Local law enforcement estimates that there could be a few hundred galleros or "cockfighters" in the Central Valley.
Cockfighters are willing to risk getting fined or even arrested should they get caught practicing a tradition they say runs passionately in their blood.
Many classic Mexican movies deal with cockfighting as nothing more than a backdrop for a great story. In fact some of the most popular Mexican voices of all-time sing about cockfighting as Garth Brooks would about rodeos.
Cockfighting fills up the biggest arenas throughout Mexico. It's an event that all cockfighters enjoy openly without any fear of legal consequences.
One Kern cockfighter who spoke to 17 News said in Mexico it is normal to own fighting roosters, and that he is the proud owner of more than 150 roosters he keeps hidden from the law. Except that in the United States, this part of the Mexican culture is illegal. That's why this proud gallero didn't want his name used.
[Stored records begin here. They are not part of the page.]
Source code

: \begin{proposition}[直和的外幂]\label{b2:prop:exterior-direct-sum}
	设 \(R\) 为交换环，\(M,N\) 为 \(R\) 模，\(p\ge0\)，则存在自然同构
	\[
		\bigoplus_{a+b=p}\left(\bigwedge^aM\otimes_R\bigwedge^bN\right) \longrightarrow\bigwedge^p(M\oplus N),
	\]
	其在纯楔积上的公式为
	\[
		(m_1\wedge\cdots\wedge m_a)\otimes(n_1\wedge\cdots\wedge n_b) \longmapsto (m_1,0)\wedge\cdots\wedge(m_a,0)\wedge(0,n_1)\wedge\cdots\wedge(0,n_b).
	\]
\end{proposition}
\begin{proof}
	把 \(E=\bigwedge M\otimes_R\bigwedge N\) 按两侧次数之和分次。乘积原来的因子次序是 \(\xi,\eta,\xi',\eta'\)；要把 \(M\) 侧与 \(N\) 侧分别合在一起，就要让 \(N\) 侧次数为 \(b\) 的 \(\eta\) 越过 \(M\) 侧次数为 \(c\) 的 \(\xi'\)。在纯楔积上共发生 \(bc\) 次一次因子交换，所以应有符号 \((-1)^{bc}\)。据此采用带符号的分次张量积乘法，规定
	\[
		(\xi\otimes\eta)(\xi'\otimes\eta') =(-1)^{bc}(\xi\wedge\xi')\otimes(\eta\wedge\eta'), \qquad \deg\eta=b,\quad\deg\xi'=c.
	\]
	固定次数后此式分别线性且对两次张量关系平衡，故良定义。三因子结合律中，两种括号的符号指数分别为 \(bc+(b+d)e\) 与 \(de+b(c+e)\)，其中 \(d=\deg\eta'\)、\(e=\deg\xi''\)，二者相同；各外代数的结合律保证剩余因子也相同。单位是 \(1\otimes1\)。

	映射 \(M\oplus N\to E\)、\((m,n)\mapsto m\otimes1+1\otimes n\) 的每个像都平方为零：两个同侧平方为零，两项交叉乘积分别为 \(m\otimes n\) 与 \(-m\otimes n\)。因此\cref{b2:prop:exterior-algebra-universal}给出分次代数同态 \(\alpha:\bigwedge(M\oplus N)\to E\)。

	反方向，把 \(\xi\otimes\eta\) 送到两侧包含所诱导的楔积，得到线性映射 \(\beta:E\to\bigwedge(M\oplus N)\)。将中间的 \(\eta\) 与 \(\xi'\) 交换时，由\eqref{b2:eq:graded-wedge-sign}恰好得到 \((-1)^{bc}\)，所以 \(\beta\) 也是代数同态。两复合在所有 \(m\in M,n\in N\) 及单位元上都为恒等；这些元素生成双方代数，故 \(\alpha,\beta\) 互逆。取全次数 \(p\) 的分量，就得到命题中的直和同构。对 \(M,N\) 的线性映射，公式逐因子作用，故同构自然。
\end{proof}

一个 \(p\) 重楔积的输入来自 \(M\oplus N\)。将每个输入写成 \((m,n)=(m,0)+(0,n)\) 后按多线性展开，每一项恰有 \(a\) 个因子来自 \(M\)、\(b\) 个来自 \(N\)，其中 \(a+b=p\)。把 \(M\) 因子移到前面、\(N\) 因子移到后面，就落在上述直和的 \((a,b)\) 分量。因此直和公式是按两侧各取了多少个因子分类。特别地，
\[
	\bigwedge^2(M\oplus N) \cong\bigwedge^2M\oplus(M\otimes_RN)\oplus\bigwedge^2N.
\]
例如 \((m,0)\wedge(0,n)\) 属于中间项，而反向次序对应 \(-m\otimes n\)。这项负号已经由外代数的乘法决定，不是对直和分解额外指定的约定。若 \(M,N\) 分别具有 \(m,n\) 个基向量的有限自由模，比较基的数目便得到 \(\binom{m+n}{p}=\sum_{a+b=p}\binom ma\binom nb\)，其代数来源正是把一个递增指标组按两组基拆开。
The Rural Crimes Task Force of the Sheriffs Department says investigators have seen more than 300 people gathered at Kern cockfights, but because of the vastness of the county's orchards, it is usually nearly impossible to know when and where they are taking place.
"We know they are taking place because we hear from the local farmers who are innundated by these people that go into their orchards, saidl Sgt. Walt Reed of the sheriff's Rural Crimes Task Force.
"There is a specific place we meet,'' the cockfighter said. "Nobody knows where it is until the last moment."
Kern sheriff's deputies have busted four cockfights since July. "It becomes mass chaos," the cockfighter said. "Everybody scrambles to leave the area they'll drive through the orchards destroying the irrigation anything to escape law enforcement. "I've been chased twice, but I have been lucky that I haven't been caught."
Local cockfighters are also lucky that in California, it is only a misdemeanor to fight roosters, unlike 35 other states where it is a felony to be a cockfighter.
That's a California law that animal rights organizations want to strengthen. They say tougher laws will force cockfighters to drop their passion to cockfight.
''A Misdemeanor, quite frankly, is not on the radar of law enforcement since they have to focus their priorities on crimes that are more serious on the penal code," said Jennifer Fearing of the Humane Society of the U.S.
Though it is part of the Mexican culture, cockfighting is also an underground event within other communities, such as Filipinos, and Americans with southern roots.